There seems to be a mixed signal when he tells them to “cast worry from your heart, shield your flesh from pain” because youth is but a “dawn” and it will not last long. For such a carefree and hedonistic life is in fact highly deceptive. For “youth, the age of dark hair, is vanity”. The wise young person will be mindful of the Creator while there is still time.

For the days are coming when life will give little pleasure and a kind of darkness (occasioned by weakening sight and cataracts?!), when sun and light and moon and stars grow dim and the clouds return after the rain.

There follows then a sad but moving description of old age

when strong men become bowed down,

when women can no longer grind corn,

when (through hardness of hearing?) so many sounds are no longer heard –

the sound of the mill,

the singing of the birds,

the sounds of song –

and when walking uphill becomes a dreaded ordeal.

Yet, while all that is happening, life continues with never-ending normality:

the blossoms come out on the almond tree

the grasshopper is heavy with food, and

the trees bear their fruit,

but we move inexorably towards our “everlasting home” in the bosom of the earth.

Already the mourners are getting ready to see us off, awaiting the moment “before the silver cord has snapped, or the golden lamp has been broken, or the pitcher shattered at the spring, or the pulley cracked at the well, or before the dust returns to the earth as it once came from it, and the breath of God who gave it” – all poetic ways of describing the ultimate return to the earth of the dust from which we came.

Finally, the Teacher closes his message using the same words with which he opened his book: “Vanity of vanities.
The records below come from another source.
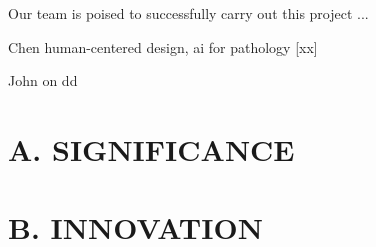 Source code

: 


Our team is poised to successfully carry out this project ...

Chen human-centered design, ai for pathology [xx]

John on dd

\section*{A. SIGNIFICANCE}








\section*{B. INNOVATION}


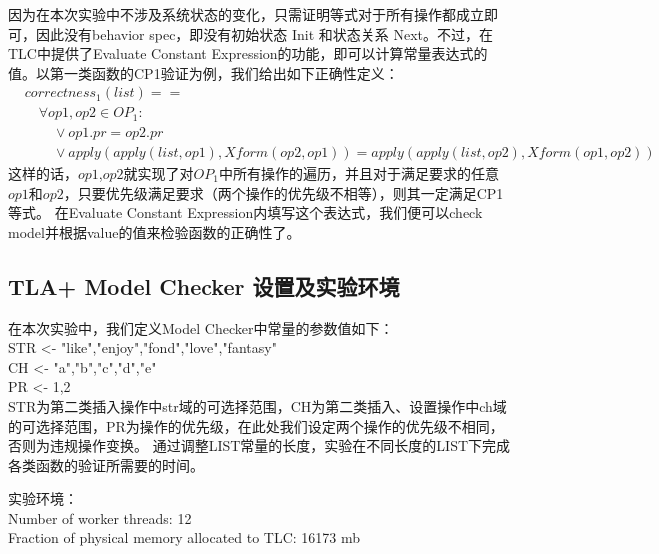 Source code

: 因为在本次实验中不涉及系统状态的变化，只需证明等式对于所有操作都成立即可，因此没有behavior spec，即没有初始状态 Init 和状态关系 Next。不过，在TLC中提供了Evaluate Constant Expression的功能，即可以计算常量表达式的值。以第一类函数的CP1验证为例，我们给出如下正确性定义：
\begin{align*}
 & correctness_1 (list) ==\\
 & \quad \forall op1,op2 \in OP_1:\\
 & \quad \quad \lor op1.pr = op2.pr\\
 & \quad \quad \lor apply(apply(list,op1),Xform(op2, op1)) = apply(apply(list,op2),Xform(op1, op2))  
\end{align*}
这样的话，$op1$,$op2$就实现了对$OP_1$中所有操作的遍历，并且对于满足要求的任意$op1$和$op2$，只要优先级满足要求（两个操作的优先级不相等），则其一定满足CP1等式。
在Evaluate Constant Expression内填写这个表达式，我们便可以check model并根据value的值来检验函数的正确性了。

\subsection{TLA+ Model Checker 设置及实验环境}
在本次实验中，我们定义Model Checker中常量的参数值如下：\\
STR <- {"like","enjoy","fond","love","fantasy"} \\
CH <- {"a","b","c","d","e"}\\
PR <- {1,2}\\
STR为第二类插入操作中str域的可选择范围，CH为第二类插入、设置操作中ch域的可选择范围，PR为操作的优先级，在此处我们设定两个操作的优先级不相同，否则为违规操作变换。
通过调整LIST常量的长度，实验在不同长度的LIST下完成各类函数的验证所需要的时间。

实验环境：\\
Number of worker threads: 12\\
Fraction of physical memory allocated to TLC: 16173 mb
All is vanity.”

Yet, as the Jerusalem Bible comments, while the book ends with the same words with which it began, in between it has covered much ground. It reminds us of our wretchedness and powerlessness but also of our greatness, by showing us that there is something greater beyond the world in which we live. It points us in the direction of the God who is above and beyond all that we can experience. “It incites the reader to disinterested religion and to that kind of prayer in which a creature, aware of its nothingness, adores the mystery of God”.

Vanity, or meaninglessness, is not the last word.

It is possible to feel depressed on reading this book but that is not its ultimate purpose and certainly not the intention of those who chose these readings for the liturgy.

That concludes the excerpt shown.